(WHAT THE EXERCISE ASKS)
Determine the count of lines in the data below that include the word "Runner", and give nothing besides it.

(DATA TO EXAMINE)
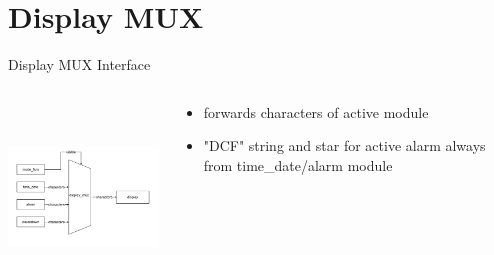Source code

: \section{Display MUX}
\begin{frame}{Display MUX Interface}
    \begin{columns}
    \begin{column}{6cm}
        \includegraphics[width=60mm, height=50mm]{pictures/display_mux_interface.png}
    \end{column}
    \begin{column}{6cm}
    \begin{itemize}
        \item forwards characters of active module
        \item "DCF" string and star for active alarm always from time\_date/alarm module 
    \end {itemize}
    \end{column}
    \end{columns}
  \end{frame}
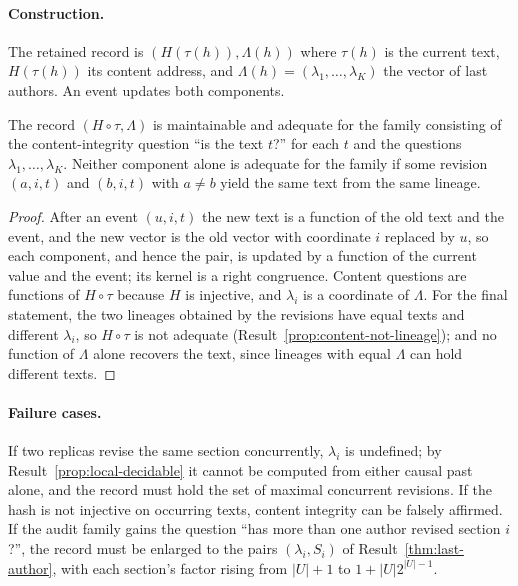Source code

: \paragraph{Construction.} The retained record is $(H(\tau(h)),\Lambda(h))$ where $\tau(h)$ is the current text, $H(\tau(h))$ its content address, and $\Lambda(h)=(\lambda_1,\dots,\lambda_K)$ the vector of last authors. An event updates both components.

\begin{newresult}\label{prop:worked-doc}
The record $(H\circ\tau,\Lambda)$ is maintainable and adequate for the family consisting of the content-integrity question ``is the text $t$?'' for each $t$ and the questions $\lambda_1,\dots,\lambda_K$. Neither component alone is adequate for the family if some revision $(a,i,t)$ and $(b,i,t)$ with $a\ne b$ yield the same text from the same lineage.
\end{newresult}
\begin{proof}
After an event $(u,i,t)$ the new text is a function of the old text and the event, and the new vector is the old vector with coordinate $i$ replaced by $u$, so each component, and hence the pair, is updated by a function of the current value and the event; its kernel is a right congruence. Content questions are functions of $H\circ\tau$ because $H$ is injective, and $\lambda_i$ is a coordinate of $\Lambda$. For the final statement, the two lineages obtained by the revisions have equal texts and different $\lambda_i$, so $H\circ\tau$ is not adequate (Result~\ref{prop:content-not-lineage}); and no function of $\Lambda$ alone recovers the text, since lineages with equal $\Lambda$ can hold different texts.
\end{proof}

\paragraph{Failure cases.} If two replicas revise the same section concurrently, $\lambda_i$ is undefined; by Result~\ref{prop:local-decidable} it cannot be computed from either causal past alone, and the record must hold the set of maximal concurrent revisions. If the hash is not injective on occurring texts, content integrity can be falsely affirmed. If the audit family gains the question ``has more than one author revised section $i$?'', the record must be enlarged to the pairs $(\lambda_i,S_i)$ of Result~\ref{thm:last-author}, with each section's factor rising from $|U|+1$ to $1+|U|2^{|U|-1}$.


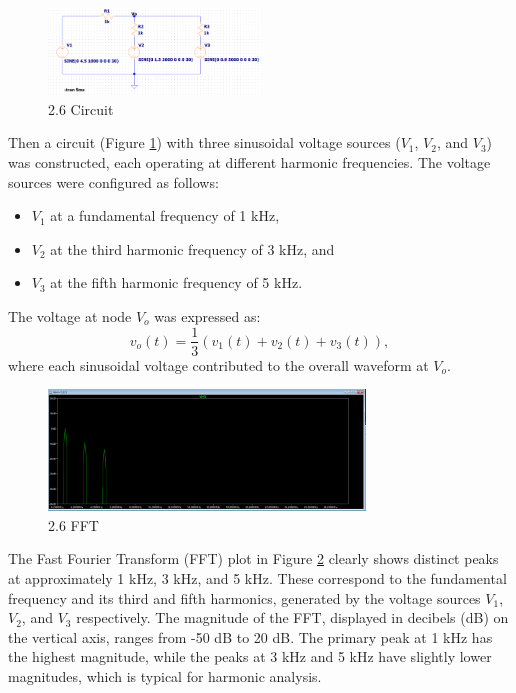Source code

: \documentclass{article}
\begin{document}
\begin{figure}[H]
	\centering
	\includegraphics[width=0.5\textwidth]{26circuit.png}
	\caption{2.6 Circuit}
	\label{fig:fig6}
\end{figure}


Then a circuit (Figure \ref{fig:fig6}) with three sinusoidal voltage sources
(\(V_1\), \(V_2\), and \(V_3\)) was constructed, each operating at different
harmonic frequencies. The voltage sources were configured as follows:
\begin{itemize} \item \(V_1\) at a fundamental frequency of 1 kHz, \item \(V_2\)
at the third harmonic frequency of 3 kHz, and \item \(V_3\) at the fifth
harmonic frequency of 5 kHz. \end{itemize} The voltage at node \(V_o\) was
expressed as: \[ v_o(t) = \frac{1}{3}(v_1(t) + v_2(t) + v_3(t)), \] where each
sinusoidal voltage contributed to the overall waveform at \(V_o\).
\newline

\begin{figure}[H]
	\centering
	\includegraphics[width=0.75\textwidth]{Copy of Lab 4 - 2.6.PNG}
	\caption{2.6 FFT}
	\label{fig:fig7}
\end{figure}

The Fast Fourier Transform (FFT) plot in Figure \ref{fig:fig7} clearly shows distinct peaks at 
approximately 1 kHz, 3 kHz, and 5 kHz. These correspond to the fundamental frequency and its third 
and fifth harmonics, generated by the voltage sources \(V_1\), \(V_2\), and \(V_3\) respectively. 
The magnitude of the FFT, displayed in decibels (dB) on the vertical axis, ranges from -50 dB to 20 dB. 
The primary peak at 1 kHz has the highest magnitude, while the peaks at 3 kHz and 5 kHz have slightly lower 
magnitudes, which is typical for harmonic analysis.
\newline
\end{document}
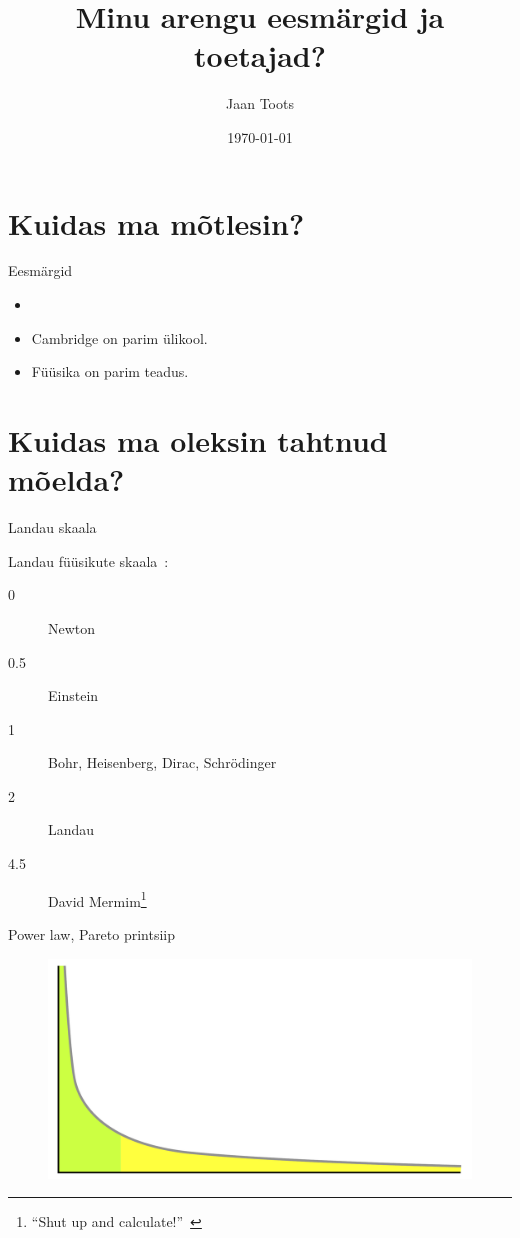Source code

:\documentclass{beamer}
\title{Minu arengu eesmärgid ja toetajad?}
\author{Jaan Toots}
\date{\today}
\begin{document}
\maketitle

\section{Kuidas ma mõtlesin?}

\begin{frame}{Eesmärgid}

  \begin{itemize}
  \item
  \item<2-> Cambridge on parim ülikool.
  \item<3-> Füüsika on parim teadus.
  \end{itemize}

\end{frame}

\section{Kuidas ma oleksin tahtnud mõelda?}

\begin{frame}{Landau skaala}

  Landau füüsikute skaala~\cite{hey1997einstein}:
  \begin{description}
  \item[0] Newton
  \item[0.5] Einstein
  \item[1] Bohr, Heisenberg, Dirac, Schrödinger
  \item[2] Landau
  \item[4.5] David Mermim\footnote{``Shut up and
      calculate!''~\cite{mermin2004could}}
  \end{description}

\end{frame}

\begin{frame}{Power law, Pareto printsiip}

  \begin{figure}[h]
    \centering
    \includegraphics[width=\textwidth]{long_tail.pdf}
  \end{figure}

\end{frame}
\end{document}
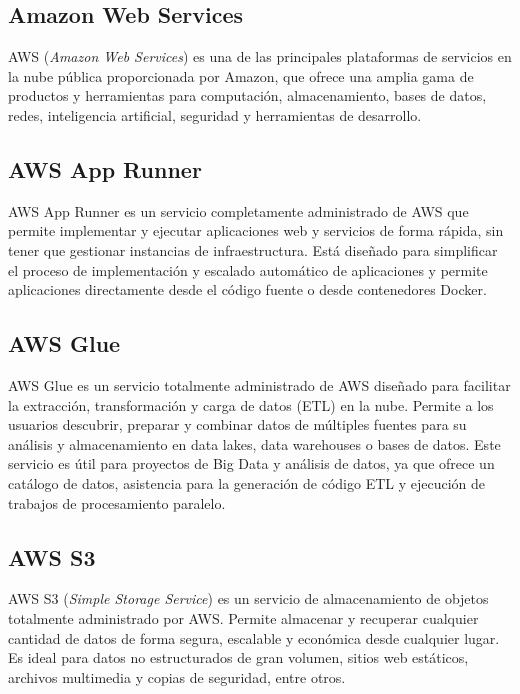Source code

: \subsection{Amazon Web Services}

AWS (\textit{Amazon Web Services}) \citep{aws}  es una de las principales plataformas de servicios en la nube pública proporcionada por Amazon, que ofrece una amplia gama de productos y herramientas para computación, almacenamiento, bases de datos, redes, inteligencia artificial, seguridad y herramientas de desarrollo.


\subsection{AWS App Runner}

AWS App Runner \citep{aws_app_runner} es un servicio completamente administrado de AWS que permite implementar y ejecutar aplicaciones web y servicios de forma rápida, sin tener que gestionar instancias de infraestructura. Está diseñado para simplificar el proceso de implementación y escalado automático de aplicaciones y permite aplicaciones directamente desde el código fuente o desde contenedores Docker.



\subsection{AWS Glue}

AWS Glue \citep{aws_glue} es un servicio totalmente administrado de AWS diseñado para facilitar la extracción, transformación y carga de datos (ETL) en la nube. Permite a los usuarios descubrir, preparar y combinar datos de múltiples fuentes para su análisis y almacenamiento en data lakes, data warehouses o bases de datos. Este servicio es útil para proyectos de Big Data y análisis de datos, ya que ofrece un catálogo de datos, asistencia para la generación de código ETL y ejecución de trabajos de procesamiento paralelo.



\subsection{AWS S3}

AWS S3 (\textit{Simple Storage Service}) \citep{aws_s3} es un servicio de almacenamiento de objetos totalmente administrado por AWS. Permite almacenar y recuperar cualquier cantidad de datos de forma segura, escalable y económica desde cualquier lugar. Es ideal para datos no estructurados de gran volumen, sitios web estáticos, archivos multimedia y copias de seguridad, entre otros.


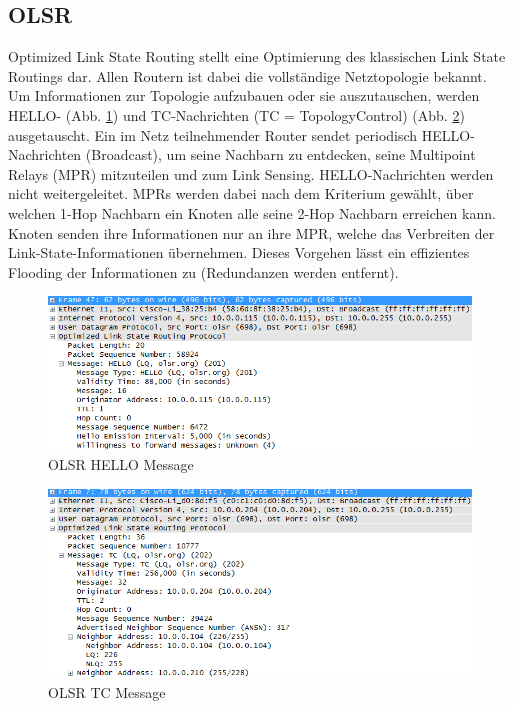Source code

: \documentclass[10pt]{scrartcl}
\begin{document}
	\subsection{OLSR}
    Optimized Link State Routing stellt eine Optimierung des klassischen Link State Routings dar. Allen Routern ist dabei die vollständige Netztopologie bekannt. Um Informationen zur Topologie aufzubauen oder sie auszutauschen, werden HELLO- (Abb. \ref{img:olsr_hello_message}) und TC-Nachrichten (TC = TopologyControl) (Abb. \ref{img:olsr_tc_message}) ausgetauscht. Ein im Netz teilnehmender Router sendet periodisch HELLO-Nachrichten (Broadcast), um seine Nachbarn zu entdecken, seine Multipoint Relays (MPR) mitzuteilen und zum Link Sensing. HELLO-Nachrichten werden nicht weitergeleitet. MPRs werden dabei nach dem Kriterium gewählt, über welchen 1-Hop Nachbarn ein Knoten alle seine 2-Hop Nachbarn erreichen kann.
Knoten senden ihre Informationen nur an ihre MPR, welche das Verbreiten der Link-State-Informationen übernehmen. Dieses Vorgehen lässt ein effizientes Flooding der Informationen zu (Redundanzen werden entfernt).

	\begin{figure}[H]
        \centering
                \includegraphics[width=\textwidth]{img/olsr_hello_message_example}
        \caption{OLSR HELLO Message}
        \label{img:olsr_hello_message}
	\end{figure}
	
	
	\begin{figure}[H]
        \centering
                \includegraphics[width=\textwidth]{img/olsr_tc_message_example}
        \caption{OLSR TC Message}
        \label{img:olsr_tc_message}
	\end{figure}
	
\end{document}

(SOLUTION TO THE EXERCISE)
2